*** Opening Input data ***
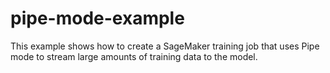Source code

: # pipe-mode-example

This example shows how to create a SageMaker training job that uses Pipe mode to stream large amounts of training data to the
model.

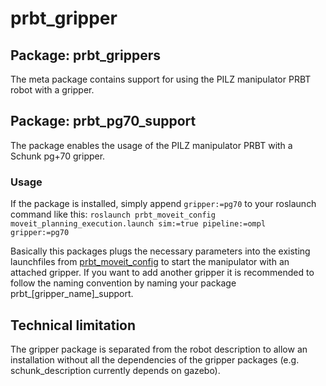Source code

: # prbt_gripper

## Package: prbt_grippers
The meta package contains support for using the PILZ manipulator PRBT robot with a gripper.

## Package: prbt_pg70_support
The package enables the usage of the PILZ manipulator PRBT with a Schunk pg+70 gripper.

### Usage
If the package is installed, simply append `gripper:=pg70` to your roslaunch command like this:
`roslaunch prbt_moveit_config moveit_planning_execution.launch sim:=true pipeline:=ompl gripper:=pg70`

Basically this packages plugs the necessary parameters into the existing launchfiles from
[prbt_moveit_config](https://wiki.ros.org/prbt_moveit_config) to start the manipulator with an attached gripper.
If you want to add another gripper it is recommended to follow the naming convention by naming your package
prbt_[gripper_name]_support.

## Technical limitation
The gripper package is separated from the robot description to allow an installation
without all the dependencies of the gripper packages
(e.g. schunk_description currently depends on gazebo).
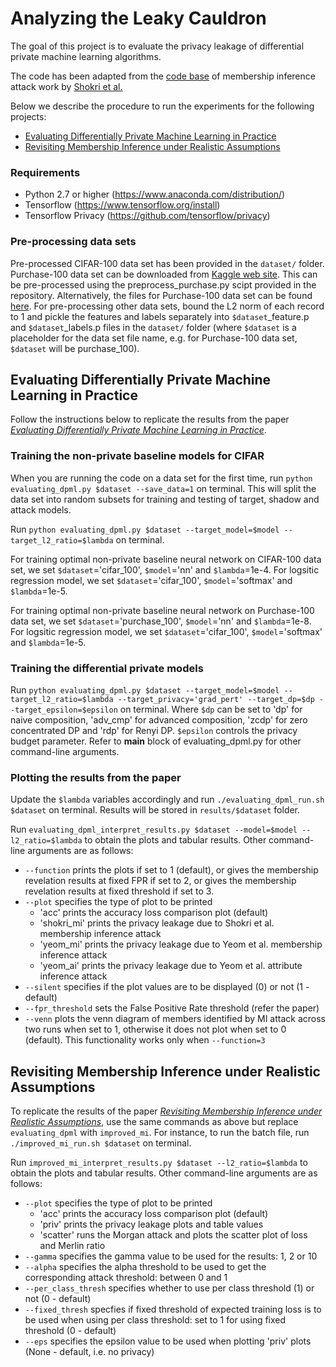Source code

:# Analyzing the Leaky Cauldron

The goal of this project is to evaluate the privacy leakage of differential private machine learning algorithms.

The code has been adapted from the [code base](https://github.com/csong27/membership-inference) of membership inference attack work by [Shokri et al.](https://ieeexplore.ieee.org/document/7958568)

Below we describe the procedure to run the experiments for the following projects:
* [Evaluating Differentially Private Machine Learning in Practice](#evaluating-differentially-private-machine-learning-in-practice)
* [Revisiting Membership Inference under Realistic Assumptions](#revisiting-membership-inference-under-realistic-assumptions)


### Requirements

- Python 2.7 or higher (https://www.anaconda.com/distribution/)
- Tensorflow (https://www.tensorflow.org/install)
- Tensorflow Privacy (https://github.com/tensorflow/privacy)

### Pre-processing data sets

Pre-processed CIFAR-100 data set has been provided in the `dataset/` folder. Purchase-100 data set can be downloaded from [Kaggle web site](https://www.kaggle.com/c/acquire-valued-shoppers-challenge/data). This can be pre-processed using the preprocess_purchase.py scipt provided in the repository. Alternatively, the files for Purchase-100 data set can be found [here](https://drive.google.com/open?id=1nDDr8OWRaliIrUZcZ-0I8sEB2WqAXdKZ).
For pre-processing other data sets, bound the L2 norm of each record to 1 and pickle the features and labels separately into `$dataset`_feature.p and `$dataset`_labels.p files in the `dataset/` folder (where `$dataset` is a placeholder for the data set file name, e.g. for Purchase-100 data set, `$dataset` will be purchase_100).


## Evaluating Differentially Private Machine Learning in Practice

Follow the instructions below to replicate the results from the paper [*Evaluating Differentially Private Machine Learning in Practice*](https://arxiv.org/abs/1902.08874).

### Training the non-private baseline models for CIFAR

When you are running the code on a data set for the first time, run `python evaluating_dpml.py $dataset --save_data=1` on terminal. This will split the data set into random subsets for training and testing of target, shadow and attack models.

Run `python evaluating_dpml.py $dataset --target_model=$model --target_l2_ratio=$lambda` on terminal.

For training optimal non-private baseline neural network on CIFAR-100 data set, we set `$dataset`='cifar_100', `$model`='nn' and `$lambda`=1e-4. For logsitic regression model, we set `$dataset`='cifar_100', `$model`='softmax' and `$lambda`=1e-5.

For training optimal non-private baseline neural network on Purchase-100 data set, we set `$dataset`='purchase_100', `$model`='nn' and `$lambda`=1e-8. For logsitic regression model, we set `$dataset`='cifar_100', `$model`='softmax' and `$lambda`=1e-5.

### Training the differential private models

Run `python evaluating_dpml.py $dataset --target_model=$model --target_l2_ratio=$lambda --target_privacy='grad_pert' --target_dp=$dp --target_epsilon=$epsilon` on terminal. Where `$dp` can be set to 'dp' for naive composition, 'adv_cmp' for advanced composition, 'zcdp' for zero concentrated DP and 'rdp' for Renyi DP. `$epsilon` controls the privacy budget parameter. Refer to __main__ block of evaluating_dpml.py for other command-line arguments.

### Plotting the results from the paper 

Update the `$lambda` variables accordingly and run `./evaluating_dpml_run.sh $dataset` on terminal. Results will be stored in `results/$dataset` folder.

Run `evaluating_dpml_interpret_results.py $dataset --model=$model --l2_ratio=$lambda` to obtain the plots and tabular results. Other command-line arguments are as follows: 
- `--function` prints the plots if set to 1 (default), or gives the membership revelation results at fixed FPR if set to 2, or gives the membership revelation results at fixed threshold if set to 3.
- `--plot` specifies the type of plot to be printed
    - 'acc' prints the accuracy loss comparison plot (default)
    - 'shokri_mi' prints the privacy leakage due to Shokri et al. membership inference attack
    - 'yeom_mi' prints the privacy leakage due to Yeom et al. membership inference attack
    - 'yeom_ai' prints the privacy leakage due to Yeom et al. attribute inference attack
- `--silent` specifies if the plot values are to be displayed (0) or not (1 - default)
- `--fpr_threshold` sets the False Positive Rate threshold (refer the paper)
- `--venn` plots the venn diagram of members identified by MI attack across two runs when set to 1, otherwise it does not plot when set to 0 (default). This functionality works only when `--function=3`


## Revisiting Membership Inference under Realistic Assumptions

To replicate the results of the paper [*Revisiting Membership Inference under Realistic Assumptions*](https://arxiv.org/abs/2005.10881), use the same commands as above but replace `evaluating_dpml` with `improved_mi`. For instance, to run the batch file, run `./improved_mi_run.sh $dataset` on terminal.

Run `improved_mi_interpret_results.py $dataset --l2_ratio=$lambda` to obtain the plots and tabular results. Other command-line arguments are as follows: 
- `--plot` specifies the type of plot to be printed
    - 'acc' prints the accuracy loss comparison plot (default)
    - 'priv' prints the privacy leakage plots and table values
    - 'scatter' runs the Morgan attack and plots the scatter plot of loss and Merlin ratio
- `--gamma` specifies the gamma value to be used for the results: 1, 2 or 10
- `--alpha` specifies the alpha threshold to be used to get the corresponding attack threshold: between 0 and 1
- `--per_class_thresh` specifies whether to use per class threshold (1) or not (0 - default)
- `--fixed_thresh` specfies if fixed threshold of expected training loss is to be used when using per class threshold: set to 1 for using fixed threshold (0 - default)
- `--eps` specifies the epsilon value to be used when plotting 'priv' plots (None - default, i.e. no privacy)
*** Closing Input data ***
▶ _What to work on_:
Exact duplication is required for the lines above, from the line that contains "## Package: prbt_pg70_support" to the line that contains "Basically this packages", inclusive; omit all others.

▶ _Solution_:
## Package: prbt_pg70_support
The package enables the usage of the PILZ manipulator PRBT with a Schunk pg+70 gripper.

### Usage
If the package is installed, simply append `gripper:=pg70` to your roslaunch command like this:
`roslaunch prbt_moveit_config moveit_planning_execution.launch sim:=true pipeline:=ompl gripper:=pg70`

Basically this packages plugs the necessary parameters into the existing launchfiles from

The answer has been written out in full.